- **WHAT THE EXERCISE ASKS**:
Please go over the material below and count each line with the string "walkie", giving only the total.

- **GIVEN RECORDS**:

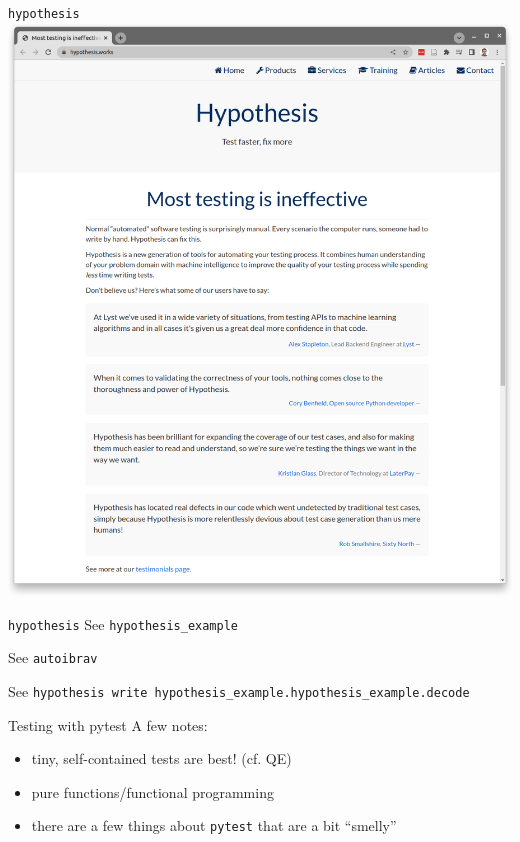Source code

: \documentclass[xcolor=table,aspectratio=169]{beamer}
\numberwithin{equation}{section}
\begin{document}
\begin{frame}{\texttt{hypothesis}}
  \includegraphics[width=\textwidth]{figures/hypothesis.png}
\end{frame}


\begin{frame}{\texttt{hypothesis}}
  See \texttt{hypothesis\_example}

  See \texttt{autoibrav}

  See \texttt{hypothesis write hypothesis\_example.hypothesis\_example.decode}
\end{frame}

\begin{frame}{Testing with pytest}
  A few notes:

  \begin{itemize}
    \item tiny, self-contained tests are best! (cf. QE)
    \item pure functions/functional programming
    \item there are a few things about \texttt{pytest} that are a bit ``smelly''
  \end{itemize}


\end{frame}
\end{document}
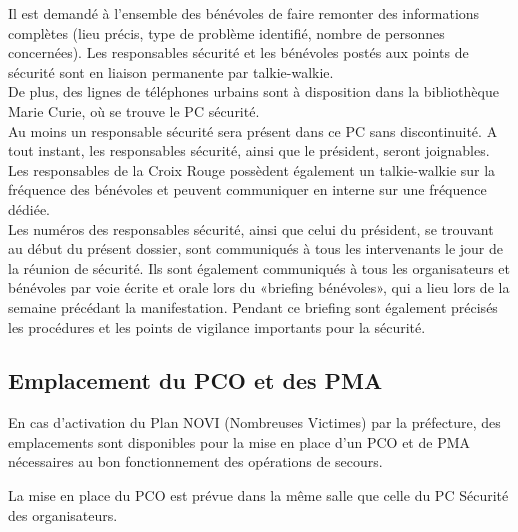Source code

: \documentclass[hidelinks, paper=a4, fontsize=13pt]{report}
\begin{document}
Il est demandé à l’ensemble des bénévoles de faire remonter des informations complètes (lieu précis, type de problème identifié, nombre de personnes concernées). Les responsables sécurité et les bénévoles postés aux points de sécurité sont en liaison permanente par talkie-walkie. \\

De plus, des lignes de téléphones urbains sont à disposition dans la bibliothèque Marie Curie, où se trouve le PC sécurité. \\
Au moins un responsable sécurité sera présent dans ce PC sans discontinuité. A tout instant, les responsables sécurité, ainsi que le président, seront joignables.\\

Les responsables de la Croix Rouge possèdent également un talkie-walkie sur la fréquence des bénévoles et peuvent communiquer en interne sur une fréquence dédiée. \\

Les numéros des responsables sécurité, ainsi que celui du président, se trouvant au début du présent dossier, sont communiqués à tous les intervenants le jour de la réunion de sécurité. Ils sont également communiqués à tous les organisateurs et bénévoles par voie écrite et orale lors du «briefing bénévoles», qui a lieu lors de la semaine précédant la manifestation. Pendant ce briefing sont également précisés les procédures et les points de vigilance importants pour la sécurité.\\

\subsection{Emplacement du PCO et des PMA}
\label{refProcedurePMA}

En cas d’activation du Plan NOVI (Nombreuses Victimes) par la préfecture, des emplacements sont disponibles pour la mise en place d'un PCO et de PMA nécessaires au bon fonctionnement des opérations de secours. 

La mise en place du PCO est prévue dans la même salle que celle du PC Sécurité des organisateurs. 
\end{document}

- **WORKED SOLUTION**:
2